BRIEF: Nothing but the lines from the first line of the material below through the line that holds "- Insomnia Screen" should be set down, exactly and with pictures left out.
──────── DATASET EXCERPTS ────────
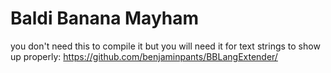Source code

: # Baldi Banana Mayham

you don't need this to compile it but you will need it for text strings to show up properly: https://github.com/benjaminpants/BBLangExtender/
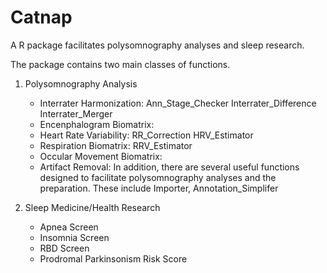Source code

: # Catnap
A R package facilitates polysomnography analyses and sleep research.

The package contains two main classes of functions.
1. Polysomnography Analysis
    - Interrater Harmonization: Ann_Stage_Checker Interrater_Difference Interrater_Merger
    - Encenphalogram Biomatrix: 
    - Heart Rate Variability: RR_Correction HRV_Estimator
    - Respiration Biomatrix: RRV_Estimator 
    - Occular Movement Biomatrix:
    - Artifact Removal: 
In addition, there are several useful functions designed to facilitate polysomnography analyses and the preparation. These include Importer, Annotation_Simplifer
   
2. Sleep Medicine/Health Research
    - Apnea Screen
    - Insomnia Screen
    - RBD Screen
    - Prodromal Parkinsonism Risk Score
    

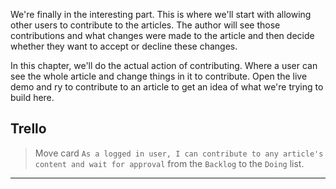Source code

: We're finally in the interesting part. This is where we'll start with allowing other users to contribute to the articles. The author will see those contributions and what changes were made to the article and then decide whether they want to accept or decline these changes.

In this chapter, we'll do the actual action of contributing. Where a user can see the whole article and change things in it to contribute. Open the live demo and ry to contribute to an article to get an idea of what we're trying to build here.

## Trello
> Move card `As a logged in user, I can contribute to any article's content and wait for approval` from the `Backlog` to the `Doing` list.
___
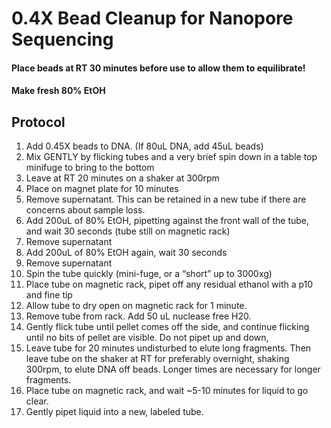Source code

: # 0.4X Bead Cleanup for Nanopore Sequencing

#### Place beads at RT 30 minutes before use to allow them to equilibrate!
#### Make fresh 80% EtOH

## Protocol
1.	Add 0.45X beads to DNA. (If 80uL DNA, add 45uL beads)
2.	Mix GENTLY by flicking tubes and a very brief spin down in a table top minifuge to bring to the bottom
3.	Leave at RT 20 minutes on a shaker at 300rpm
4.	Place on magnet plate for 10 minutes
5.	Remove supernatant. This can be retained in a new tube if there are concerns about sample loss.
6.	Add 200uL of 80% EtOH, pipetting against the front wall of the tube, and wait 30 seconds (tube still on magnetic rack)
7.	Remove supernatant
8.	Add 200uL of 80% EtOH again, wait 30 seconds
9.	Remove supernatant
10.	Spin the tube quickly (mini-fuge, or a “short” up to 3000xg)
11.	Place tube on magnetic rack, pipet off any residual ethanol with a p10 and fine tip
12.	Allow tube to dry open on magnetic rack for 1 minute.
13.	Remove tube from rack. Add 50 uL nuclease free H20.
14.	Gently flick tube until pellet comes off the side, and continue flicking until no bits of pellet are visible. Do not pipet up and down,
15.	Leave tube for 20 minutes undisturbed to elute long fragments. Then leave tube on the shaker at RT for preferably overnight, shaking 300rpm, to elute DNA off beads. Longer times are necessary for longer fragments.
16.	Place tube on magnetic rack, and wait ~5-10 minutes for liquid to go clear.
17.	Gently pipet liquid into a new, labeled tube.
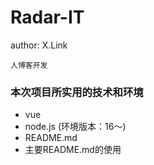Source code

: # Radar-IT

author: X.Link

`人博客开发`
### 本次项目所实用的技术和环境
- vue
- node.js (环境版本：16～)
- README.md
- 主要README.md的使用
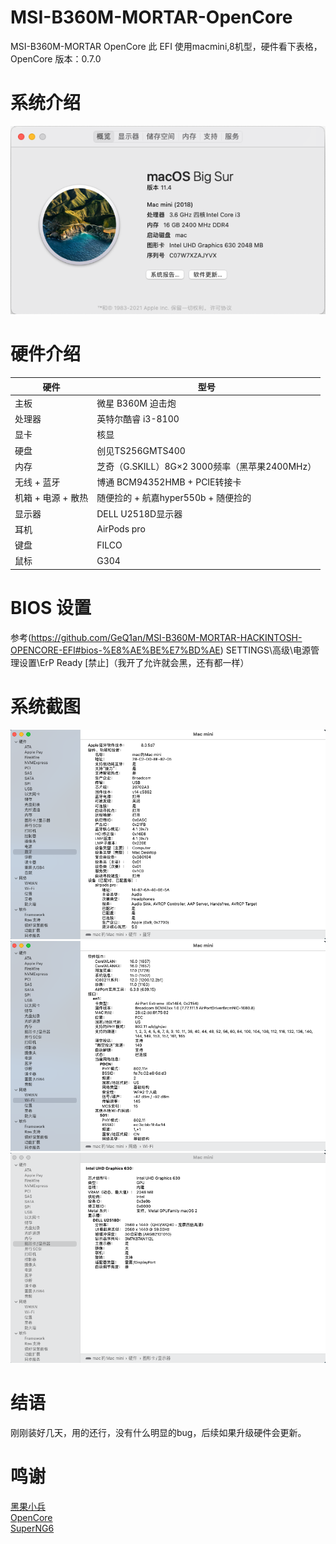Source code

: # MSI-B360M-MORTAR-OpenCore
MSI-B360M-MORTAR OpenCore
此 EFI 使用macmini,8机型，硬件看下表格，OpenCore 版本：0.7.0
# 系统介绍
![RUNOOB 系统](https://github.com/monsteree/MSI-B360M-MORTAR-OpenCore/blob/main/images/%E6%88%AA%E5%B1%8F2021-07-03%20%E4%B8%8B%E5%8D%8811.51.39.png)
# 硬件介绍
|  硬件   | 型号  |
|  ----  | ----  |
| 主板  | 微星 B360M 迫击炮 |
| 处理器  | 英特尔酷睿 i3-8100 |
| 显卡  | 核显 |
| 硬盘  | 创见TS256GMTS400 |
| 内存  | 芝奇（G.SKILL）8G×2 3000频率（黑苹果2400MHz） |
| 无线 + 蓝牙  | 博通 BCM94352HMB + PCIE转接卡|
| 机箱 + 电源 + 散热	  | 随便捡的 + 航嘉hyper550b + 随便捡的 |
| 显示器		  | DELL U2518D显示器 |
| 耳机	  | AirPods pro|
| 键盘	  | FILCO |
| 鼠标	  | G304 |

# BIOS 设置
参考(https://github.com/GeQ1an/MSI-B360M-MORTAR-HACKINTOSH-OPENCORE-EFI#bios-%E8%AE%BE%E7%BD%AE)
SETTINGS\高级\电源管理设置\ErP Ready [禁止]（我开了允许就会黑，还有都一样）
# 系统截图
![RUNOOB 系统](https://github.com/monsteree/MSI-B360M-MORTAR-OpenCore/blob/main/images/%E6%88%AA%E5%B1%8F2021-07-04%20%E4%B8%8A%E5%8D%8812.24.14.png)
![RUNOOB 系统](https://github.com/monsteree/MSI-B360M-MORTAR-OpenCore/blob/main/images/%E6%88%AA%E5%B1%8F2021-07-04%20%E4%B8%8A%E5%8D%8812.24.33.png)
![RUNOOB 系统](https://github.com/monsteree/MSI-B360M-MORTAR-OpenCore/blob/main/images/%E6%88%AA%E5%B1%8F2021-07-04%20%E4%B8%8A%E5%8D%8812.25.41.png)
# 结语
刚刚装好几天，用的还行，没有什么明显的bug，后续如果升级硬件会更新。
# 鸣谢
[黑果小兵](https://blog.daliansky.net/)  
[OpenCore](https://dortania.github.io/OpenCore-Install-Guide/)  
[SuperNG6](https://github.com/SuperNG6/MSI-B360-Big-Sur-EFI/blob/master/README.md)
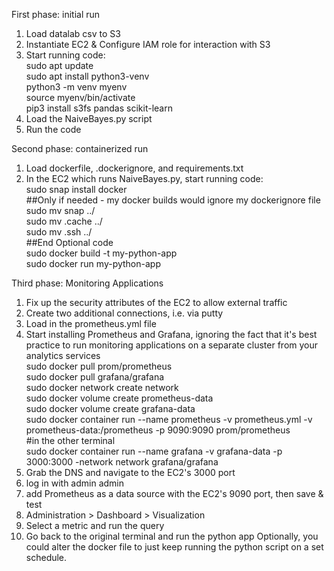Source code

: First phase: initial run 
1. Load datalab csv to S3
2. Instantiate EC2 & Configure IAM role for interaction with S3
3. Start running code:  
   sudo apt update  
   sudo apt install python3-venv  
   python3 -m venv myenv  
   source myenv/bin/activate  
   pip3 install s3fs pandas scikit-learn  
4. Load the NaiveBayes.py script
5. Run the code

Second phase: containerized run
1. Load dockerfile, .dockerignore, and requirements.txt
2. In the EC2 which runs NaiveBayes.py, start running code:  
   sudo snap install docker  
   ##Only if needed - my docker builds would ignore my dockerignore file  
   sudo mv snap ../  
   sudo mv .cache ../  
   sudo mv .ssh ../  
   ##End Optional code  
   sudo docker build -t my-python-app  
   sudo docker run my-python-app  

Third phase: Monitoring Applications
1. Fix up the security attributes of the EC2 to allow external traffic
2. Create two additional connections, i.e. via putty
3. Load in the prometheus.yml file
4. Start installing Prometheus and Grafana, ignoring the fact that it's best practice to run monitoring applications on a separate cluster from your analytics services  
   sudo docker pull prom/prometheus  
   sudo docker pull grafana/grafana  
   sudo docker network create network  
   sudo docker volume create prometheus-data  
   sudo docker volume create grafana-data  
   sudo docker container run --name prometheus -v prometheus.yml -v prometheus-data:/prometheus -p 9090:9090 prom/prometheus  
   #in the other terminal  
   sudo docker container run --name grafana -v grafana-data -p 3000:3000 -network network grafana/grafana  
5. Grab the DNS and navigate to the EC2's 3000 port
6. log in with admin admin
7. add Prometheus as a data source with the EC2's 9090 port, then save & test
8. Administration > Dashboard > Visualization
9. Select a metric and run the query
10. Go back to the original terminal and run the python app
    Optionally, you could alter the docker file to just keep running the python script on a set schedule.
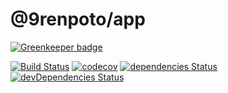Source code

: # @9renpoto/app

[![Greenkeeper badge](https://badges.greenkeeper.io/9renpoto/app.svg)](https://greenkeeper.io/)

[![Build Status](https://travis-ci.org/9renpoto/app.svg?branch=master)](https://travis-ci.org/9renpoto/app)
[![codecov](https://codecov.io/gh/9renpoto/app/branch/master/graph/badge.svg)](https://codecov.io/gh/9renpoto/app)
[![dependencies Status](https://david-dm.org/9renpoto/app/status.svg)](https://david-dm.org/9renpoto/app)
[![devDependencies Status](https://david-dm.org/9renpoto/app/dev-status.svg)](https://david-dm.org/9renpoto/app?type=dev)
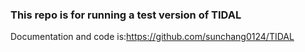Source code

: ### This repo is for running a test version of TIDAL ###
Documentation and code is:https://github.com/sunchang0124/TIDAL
────────
EXPECTED OUTPUT:
Source code

: # Baldi Banana Mayham

you don't need this to compile it but you will need it for text strings to show up properly: https://github.com/benjaminpants/BBLangExtender/
Source code

: # Catnap
A R package facilitates polysomnography analyses and sleep research.

The package contains two main classes of functions.
1. Polysomnography Analysis
    - Interrater Harmonization: Ann_Stage_Checker Interrater_Difference Interrater_Merger
    - Encenphalogram Biomatrix: 
    - Heart Rate Variability: RR_Correction HRV_Estimator
    - Respiration Biomatrix: RRV_Estimator 
    - Occular Movement Biomatrix:
    - Artifact Removal: 
In addition, there are several useful functions designed to facilitate polysomnography analyses and the preparation. These include Importer, Annotation_Simplifer
   
2. Sleep Medicine/Health Research
    - Apnea Screen
    - Insomnia Screen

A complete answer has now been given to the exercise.